> [Action item] Of all the entries below, only the lines from the one with "an estimated cache" up to and including the one with "The values for" are to be duplicated exactly.

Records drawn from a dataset
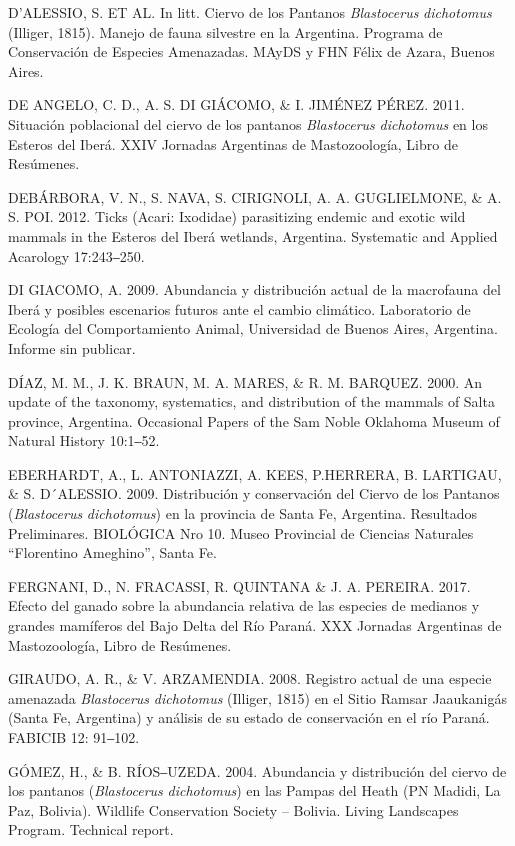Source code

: \documentclass[
  x11names]{article}
\begin{document}
D'ALESSIO, S. ET AL. In litt. Ciervo de los Pantanos
\textit{Blastocerus} \textit{dichotomus} (Illiger, 1815). Manejo de
fauna silvestre en la Argentina. Programa de Conservación de Especies
Amenazadas. MAyDS y FHN Félix de Azara, Buenos Aires.

DE ANGELO, C. D., A. S. DI GIÁCOMO, \& I. JIMÉNEZ PÉREZ. 2011. Situación
poblacional del ciervo de los pantanos \textit{Blastocerus}
\textit{dichotomus} en los Esteros del Iberá. XXIV Jornadas Argentinas
de Mastozoología, Libro de Resúmenes.

DEBÁRBORA, V. N., S. NAVA, S. CIRIGNOLI, A. A. GUGLIELMONE, \& A. S.
POI. 2012. Ticks (Acari: Ixodidae) parasitizing endemic and exotic wild
mammals in the Esteros del Iberá wetlands, Argentina. Systematic and
Applied Acarology 17:243‒250.

DI GIACOMO, A. 2009. Abundancia y distribución actual de la macrofauna
del Iberá y posibles escenarios futuros ante el cambio climático.
Laboratorio de Ecología del Comportamiento Animal, Universidad de Buenos
Aires, Argentina. Informe sin publicar.

DÍAZ, M. M., J. K. BRAUN, M. A. MARES, \& R. M. BARQUEZ. 2000. An update
of the taxonomy, systematics, and distribution of the mammals of Salta
province, Argentina. Occasional Papers of the Sam Noble Oklahoma Museum
of Natural History 10:1‒52.

EBERHARDT, A., L. ANTONIAZZI, A. KEES, P.HERRERA, B. LARTIGAU, \& S.
D´ALESSIO. 2009. Distribución y conservación del Ciervo de los Pantanos
(\textit{Blastocerus} \textit{dichotomus}) en la provincia de Santa Fe,
Argentina. Resultados Preliminares. BIOLÓGICA Nro 10. Museo Provincial
de Ciencias Naturales ``Florentino Ameghino'', Santa Fe.

FERGNANI, D., N. FRACASSI, R. QUINTANA \& J. A. PEREIRA. 2017. Efecto
del ganado sobre la abundancia relativa de las especies de medianos y
grandes mamíferos del Bajo Delta del Río Paraná. XXX Jornadas Argentinas
de Mastozoología, Libro de Resúmenes.

GIRAUDO, A. R., \& V. ARZAMENDIA. 2008. Registro actual de una especie
amenazada \textit{Blastocerus} \textit{dichotomus} (Illiger, 1815) en el
Sitio Ramsar Jaaukanigás (Santa Fe, Argentina) y análisis de su estado
de conservación en el río Paraná. FABICIB 12: 91‒102.

GÓMEZ, H., \& B. RÍOS‒UZEDA. 2004. Abundancia y distribución del ciervo
de los pantanos (\textit{Blastocerus} \textit{dichotomus}) en las Pampas
del Heath (PN Madidi, La Paz, Bolivia). Wildlife Conservation Society --
Bolivia. Living Landscapes Program. Technical report.
\end{document}
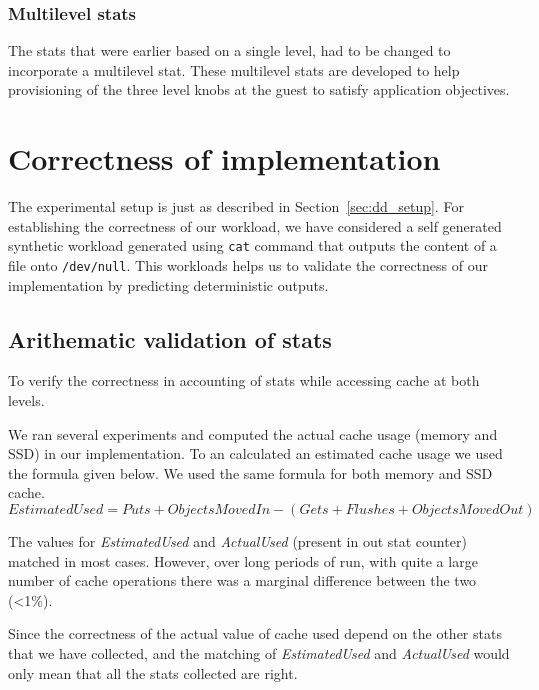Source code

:       \subsubsection{Multilevel stats}
	The stats that were earlier based on a single level, had to be changed to incorporate a multilevel stat. These 
	multilevel stats are developed to help provisioning of the three level knobs at the guest to satisfy application
	objectives.
  
  \section{Correctness of implementation}
  
      The experimental setup is just as described in Section~\ref{sec:dd_setup}.
      For establishing the correctness of our workload, we have considered a self 
      generated synthetic workload generated using \texttt{cat} command that 
      outputs the content of a file onto \texttt{/dev/null}. This workloads helps 
      us to validate the correctness of our implementation by predicting deterministic
      outputs.
  
    \subsection{Arithematic validation of stats}
    
	    To verify the correctness in accounting of stats while accessing cache at both levels.
	    
	We ran several experiments and computed the actual cache usage (memory and SSD) in our implementation. To an calculated 
	an estimated cache usage we used the formula given below. We used the same formula for both memory and SSD cache. 
	  \begin{equation}
	    EstimatedUsed = Puts + ObjectsMovedIn - (Gets + Flushes + ObjectsMovedOut)
	  \end{equation}
      
	The values for \textit{EstimatedUsed} and \textit{ActualUsed} (present in out stat counter) matched in most cases.
	However, over long periods of run, with quite a large number of cache operations there was a marginal difference
	between the two (\textless 1\%).
	
	Since the correctness of the actual value of cache used depend on the other stats that we have collected, and the 
	matching of \textit{EstimatedUsed} and \textit{ActualUsed} would only mean that all the stats collected are right.
    
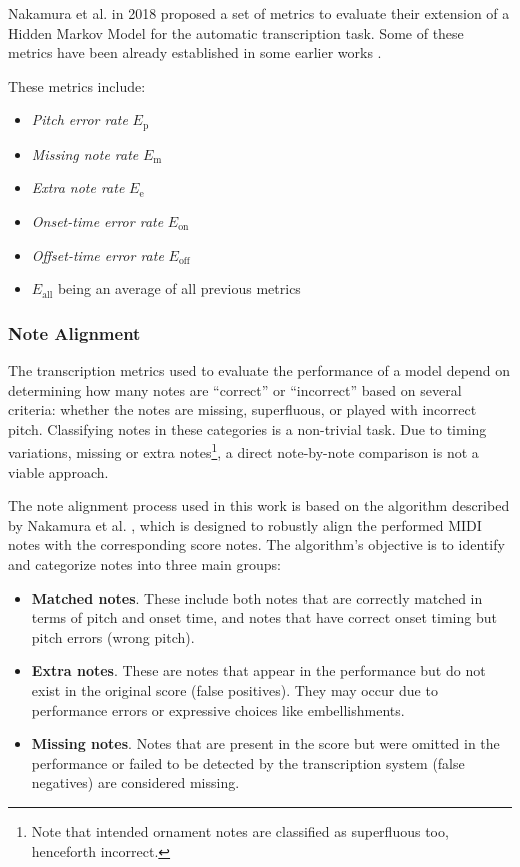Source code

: Nakamura et al. in 2018 proposed a set of metrics to evaluate their extension of a Hidden Markov Model \cite{Nakamura2018} for the automatic transcription task. Some of these metrics have been already established in some earlier works \cite{Nakamura2017a}.

These metrics include: \begin{itemize}
	\item \emph{Pitch error rate} $E_{\textrm{p}}$
	\item \emph{Missing note rate} $E_{\textrm{m}}$
	\item \emph{Extra note rate} $E_{\textrm{e}}$
	\item \emph{Onset-time error rate} $E_{\textrm{on}}$
	\item \emph{Offset-time error rate} $E_{\textrm{off}}$
	\item $E_{\textrm{all}}$ being an average of all previous metrics
\end{itemize}

\subsubsection{Note Alignment}

The transcription metrics used to evaluate the performance of a model depend on determining how many notes are ``correct'' or ``incorrect'' based on several criteria: whether the notes are missing, superfluous, or played with incorrect pitch. Classifying notes in these categories is a non-trivial task. Due to timing variations, missing or extra notes\footnote{Note that intended ornament notes are classified as superfluous too, henceforth incorrect.}, a direct note-by-note comparison is not a viable approach.

The note alignment process used in this work is based on the algorithm described by Nakamura et al. \cite{Nakamura2017b}, which is designed to robustly align the performed MIDI notes with the corresponding score notes. The algorithm’s objective is to identify and categorize notes into three main groups: \begin{itemize}
	\item {\bf Matched notes}. These include both notes that are correctly matched in terms of pitch and onset time, and notes that have correct onset timing but pitch errors (wrong pitch).
	\item {\bf Extra notes}. These are notes that appear in the performance but do not exist in the original score (false positives). They may occur due to performance errors or expressive choices like embellishments.
	\item {\bf Missing notes}. Notes that are present in the score but were omitted in the performance or failed to be detected by the transcription system (false negatives) are considered missing.
\end{itemize}


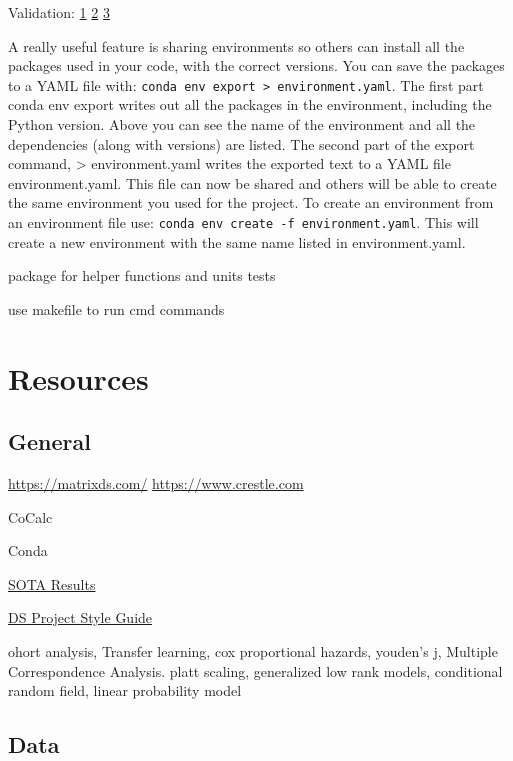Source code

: \documentclass[]{book}
\begin{document}
Validation: \href{https://github.com/data-cleaning/validate}{1}
\textbar{} \href{https://rdrr.io/cran/checkmate/}{2} \textbar{}
\href{https://github.com/shawnbrown/datatest}{3}

A really useful feature is sharing environments so others can install
all the packages used in your code, with the correct versions. You can
save the packages to a YAML file with:
\texttt{conda\ env\ export\ \textgreater{}\ environment.yaml}. The first
part conda env export writes out all the packages in the environment,
including the Python version. Above you can see the name of the
environment and all the dependencies (along with versions) are listed.
The second part of the export command, \textgreater{} environment.yaml
writes the exported text to a YAML file environment.yaml. This file can
now be shared and others will be able to create the same environment you
used for the project. To create an environment from an environment file
use: \texttt{conda\ env\ create\ -f\ environment.yaml}. This will create
a new environment with the same name listed in environment.yaml.

package for helper functions and units tests

use makefile to run cmd commands

\section{Resources}\label{resources}

\subsection{General}\label{general}

\url{https://matrixds.com/} \textbar{} \url{https://www.crestle.com}

CoCalc

Conda

\href{https://paperswithcode.com/sota}{SOTA Results}

\href{https://www.dataquest.io/blog/data-science-project-style-guide/}{DS
Project Style Guide}

ohort analysis, Transfer learning, cox proportional hazards, youden's j,
Multiple Correspondence Analysis. platt scaling, generalized low rank
models, conditional random field, linear probability model

\subsection{Data}\label{data}
\end{document}
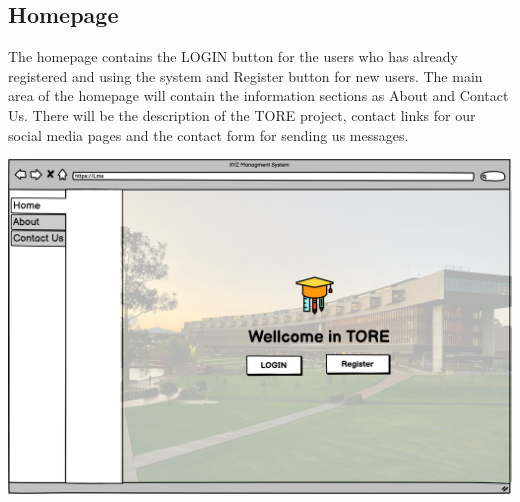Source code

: \subsection{Homepage}
The homepage contains the LOGIN button for the users who has already registered and using the system and Register button for new users. The main area of the homepage will contain the information sections as About and Contact Us. There will be the description of the TORE project, contact links for our social media pages and the contact form for sending us messages.   

\includegraphics[width=\columnwidth]{images/HomePage.png}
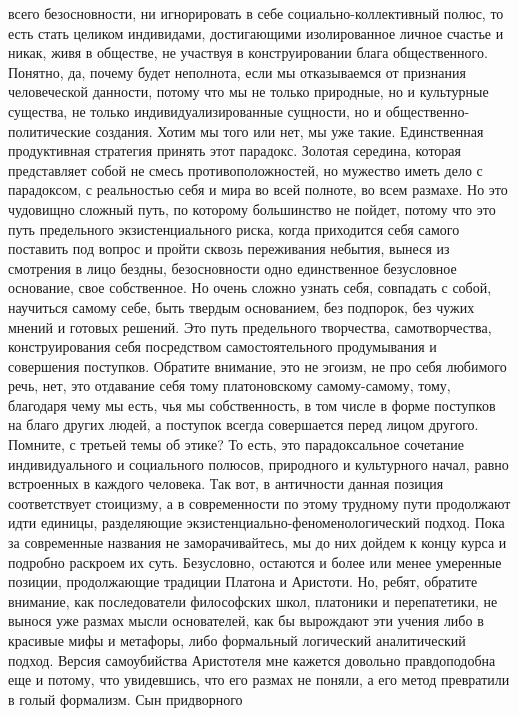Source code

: всего безосновности, ни игнорировать в себе социально-коллективный полюс, то
есть стать целиком индивидами, достигающими изолированное личное счастье и
никак, живя в обществе, не участвуя в конструировании блага общественного.
Понятно, да, почему будет неполнота, если мы отказываемся от признания
человеческой данности, потому что мы не только природные, но и культурные
существа, не только индивидуализированные сущности, но и общественно-
политические создания. Хотим мы того или нет, мы уже такие. Единственная
продуктивная стратегия принять этот парадокс. Золотая середина, которая
представляет собой не смесь противоположностей, но мужество иметь дело с
парадоксом, с реальностью себя и мира во всей полноте, во всем размахе. Но это
чудовищно сложный путь, по которому большинство не пойдет, потому что это путь
предельного экзистенциального риска, когда приходится себя самого поставить под
вопрос и пройти сквозь переживания небытия, вынеся из смотрения в лицо бездны,
безосновности одно единственное безусловное основание, свое собственное. Но
очень сложно узнать себя, совпадать с собой, научиться самому себе, быть твердым
основанием, без подпорок, без чужих мнений и готовых решений. Это путь
предельного творчества, самотворчества, конструирования себя посредством
самостоятельного продумывания и совершения поступков. Обратите внимание, это не
эгоизм, не про себя любимого речь, нет, это отдавание себя тому платоновскому
самому-самому, тому, благодаря чему мы есть, чья мы собственность, в том числе в
форме поступков на благо других людей, а поступок всегда совершается перед лицом
другого. Помните, с третьей темы об этике? То есть, это парадоксальное сочетание
индивидуального и социального полюсов, природного и культурного начал, равно
встроенных в каждого человека. Так вот, в античности данная позиция
соответствует стоицизму, а в современности по этому трудному пути продолжают
идти единицы, разделяющие экзистенциально-феноменологический подход. Пока за
современные названия не заморачивайтесь, мы до них дойдем к концу курса и
подробно раскроем их суть. Безусловно, остаются и более или менее умеренные
позиции, продолжающие традиции Платона и Аристоти. Но, ребят, обратите внимание,
как последователи философских школ, платоники и перепатетики, не вынося уже
размах мысли основателей, как бы вырождают эти учения либо в красивые мифы и
метафоры, либо формальный логический аналитический подход. Версия самоубийства
Аристотеля мне кажется довольно правдоподобна еще и потому, что увидевшись, что
его размах не поняли, а его метод превратили в голый формализм. Сын придворного
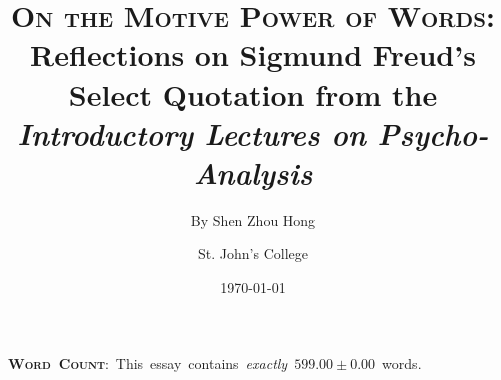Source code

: \documentclass[
  12pt,       %
  letter,    %
  final,      %
  onecolumn,  %
  oneside,    %
  notitlepage %
]{article}
\title{
  \textbf{\textsc{On the Motive Power of Words}}: \\
  Reflections on Sigmund Freud's \\
  Select Quotation from the \\
  \emph{Introductory Lectures on Psycho-Analysis}
}
\author{
  By Shen Zhou Hong \and St. John's College
}
\date{\today}
\begin{document}
\maketitle

\noindent
\mbox{
\textbf{\textsc{Word Count}}:
This essay contains \emph{exactly} $599.00 \pm 0.00$ words.
}

% 



%
\end{document}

> [Exercise answer]
	an estimated cache usage we used the formula given below. We used the same formula for both memory and SSD cache. 
	  \begin{equation}
	    EstimatedUsed = Puts + ObjectsMovedIn - (Gets + Flushes + ObjectsMovedOut)
	  \end{equation}
      
	The values for \textit{EstimatedUsed} and \textit{ActualUsed} (present in out stat counter) matched in most cases.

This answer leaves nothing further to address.